Naja, die Optik ist Geschmackssache, ich finde sie ganz schick! Aber Da gibt es so 2-3 sachen die mir gar nicht Gefallen, wie zb das es nur klick, wenn man am bissanzeiger was verstellt! Man muss dann immer einen biss simulieren um zu wissen welche lautstärke man hat, oder welcher ton gerade dran ist! Oder wie sensible der eingestellt ist! Klar, ich verstelle jetzt nicht alle 10min die einstellungen, aber wenn man was verstellen muss, ist es nervig, dass man es nicht sofort angezeigt bekommt!
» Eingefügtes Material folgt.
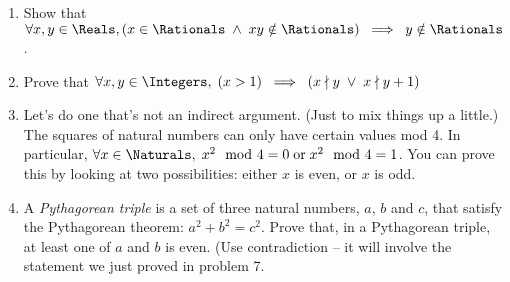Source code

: \documentclass{amsart}
\begin{document}
\begin{enumerate}
\item Show that $\displaystyle \forall x, y \in \Reals, (x \in \Rationals \; \land \; xy \notin \Rationals) \; \implies \; y \notin \Rationals$.

\vfill

\item Prove that $\displaystyle \forall x, y \in \Integers, \; (x >1 ) \; \implies \; ( x \nmid y \; \lor \; x \nmid y+1 )$

\vfill

\newpage

\item Let's do one that's not an indirect argument.  (Just to mix things up a little.) The squares of natural numbers can only have certain values mod 4. In particular, $\forall x \in \Naturals, \; x^2 \mod{4} = 0 \; \mbox{or} \; x^2 \mod{4} = 1$.  You can prove this by looking at two possibilities: either $x$ is even, or $x$ is odd.

\vfill

\item A \emph{Pythagorean triple} is a set of three
natural numbers, $a$, $b$ and $c$, that satisfy the Pythagorean theorem: $a^2 + b^2 = c^2$.   Prove that, in a
Pythagorean triple, at least one of $a$ and $b$ is even. (Use contradiction -- it will involve the statement we just proved in problem 7.

\vfill

\end{enumerate}
\end{document}
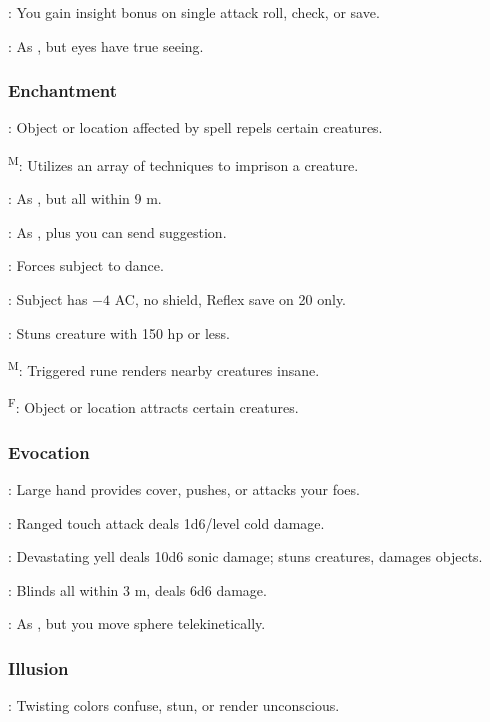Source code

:	: You gain insight bonus on single attack roll, check, or save.

	: As , but eyes have true seeing.

\subsubsection{Enchantment}
	: Object or location affected by spell repels certain creatures.

	\textsuperscript{M}: Utilizes an array of techniques to imprison a creature.

	: As , but all within 9 m.

	: As , plus you can send suggestion.

	: Forces subject to dance.

	: Subject has $-4$ AC, no shield, Reflex save on 20 only.

	: Stuns creature with 150 hp or less.

	\textsuperscript{M}: Triggered rune renders nearby creatures insane.

	\textsuperscript{F}: Object or location attracts certain creatures.

\subsubsection{Evocation}
	: Large hand provides cover, pushes, or attacks your foes.

	: Ranged touch attack deals 1d6/level cold damage.

	: Devastating yell deals 10d6 sonic damage; stuns creatures, damages objects.

	: Blinds all within 3 m, deals 6d6 damage.

	: As , but you move sphere telekinetically.

\subsubsection{Illusion}
	: Twisting colors confuse, stun, or render unconscious.

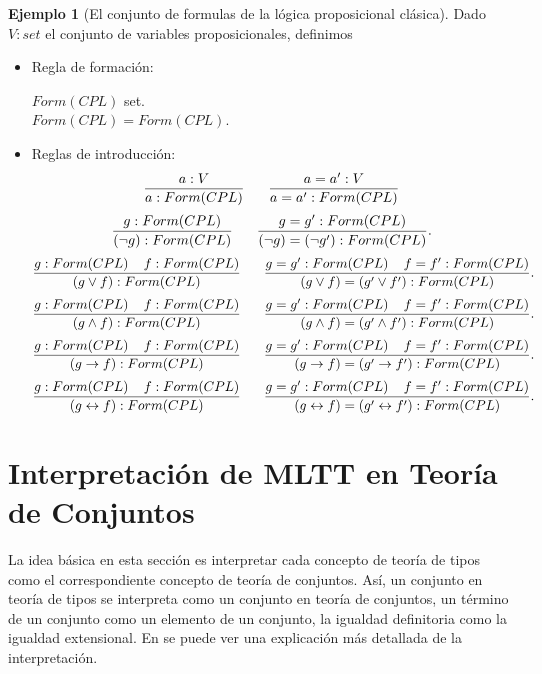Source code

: \documentclass[11pt,oneside]{report}
\theoremstyle{plain}
\theoremstyle{definition}
\newtheorem{ejemplo}{Ejemplo}[chapter]
\begin{document}
\begin{ejemplo}[El conjunto de formulas de la lógica proposicional clásica]
    Dado $V :set$ el conjunto de variables proposicionales, definimos
    \begin{itemize}
        \item 
        Regla de formación:
        \begin{center}
            $Form(CPL)$ set.\\
            $Form(CPL)=Form(CPL)$.
        \end{center}
        \item Reglas de introducción:
        $$\frac{a:V}{a:Form(CPL)} \hspace{6mm} \frac{a=a':V}{a=a':Form(CPL)}$$
        $$\frac{g:Form(CPL)}{(\lnot g):Form(CPL)} \hspace{6mm} \frac{g=g':Form(CPL)}{(\lnot g)=(\lnot g'):Form(CPL)}.$$
        $$\frac{g:Form(CPL)\hspace{4mm}f:Form(CPL)}{(g\lor f):Form(CPL)} \hspace{6mm} \frac{g=g':Form(CPL)\hspace{4mm}f=f':Form(CPL)}{(g\lor f)=(g'\lor f'):Form(CPL)}.$$
        $$\frac{g:Form(CPL)\hspace{4mm}f:Form(CPL)}{(g\land f):Form(CPL)} \hspace{6mm} \frac{g=g':Form(CPL)\hspace{4mm}f=f':Form(CPL)}{(g\land f)=(g'\land f'):Form(CPL)}.$$
        $$\frac{g:Form(CPL)\hspace{4mm}f:Form(CPL)}{(g\rightarrow f):Form(CPL)} \hspace{6mm} \frac{g=g':Form(CPL)\hspace{4mm}f=f':Form(CPL)}{(g\rightarrow f)=(g'\rightarrow f'):Form(CPL)}.$$
        $$\frac{g:Form(CPL)\hspace{4mm}f:Form(CPL)}{(g\leftrightarrow f):Form(CPL)} \hspace{6mm} \frac{g=g':Form(CPL)\hspace{4mm}f=f':Form(CPL)}{(g\leftrightarrow f)=(g'\leftrightarrow f'):Form(CPL)}.$$
    \end{itemize}
\end{ejemplo}

\section{Interpretación de MLTT en Teoría de Conjuntos}

La idea básica en esta sección es interpretar cada concepto de teoría de tipos como el correspondiente concepto de teoría de conjuntos. Así, un conjunto en teoría de tipos se interpreta como un conjunto en teoría de conjuntos, un término de un conjunto como un elemento de un conjunto, la igualdad definitoria como la igualdad extensional. En \cite{Peter Dybjer} se puede ver una explicación más detallada de la interpretación.
\end{document}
Irgendwie haben alle bissanzeiger ihre "macken" Es ist echt schwer welche zu finden wo man 100% ein gutes gefühl hat! Hatte denn schon jemand von euch ausfälle bei den Fox ntxr zu beklagen? Oder was hätte eurer meinung besser gemacht werden können, an den bissanzeigern?


----------



## carphunter386 (30. April 2011)

*AW: Fox Ntx-r !!!*



atsm123 schrieb:


> http://www.carphunterco.com/xoshop/atts-silent-alarm-set-3-atts-receiver.html
> 
> was sagt ihr zu den set oder überhaupt zu ATTs der Preis stimmt auch




Hab sie jetzt seit geruamer Zeit im Einsatz und kann nur sagen,dass die kleinen ein echter Wolf im Schafspelz sind!
Werden häufig verkannt und sind komischerweise bei den Anglern auch recht unbekannt!
Meiner Meinung nach gehören die kleinen zu den Top Bissanzeigern im Moment auf dem Markt.
Ich stand vor ein paar Monaten vor der gleichen Entscheidung!
Bei mir waren es die Delkim Txi Plus,Carpsounder ROC XRS und eben die ATTs.
Hab mir dann viel durchgelesen und ich bind er Meinung,dass sich alle 3 wenig schenken.Einzigst der Preis bei den ATTs war besser.
Überleg dir wirklichmal,was du brauchst?
Ein Bissanzeiger sollte für mich : zuverlässig sein in jeder Situation,wasserdicht,1:1 haben,ne gute Reichweite haben und wenigstens der Ton sollte sich vertsellen lassen.
Da ging es schon los : Die Delkims haben Probleme wenn du sie auf nem High Pod fischst,dass Wasser in den Batteriedeckel eindringt.Die Carpsounder haben Probleme mit der Reichweite,bis du sie "updaten" lässt.
Also blieben für mich nur die ATTs übrig.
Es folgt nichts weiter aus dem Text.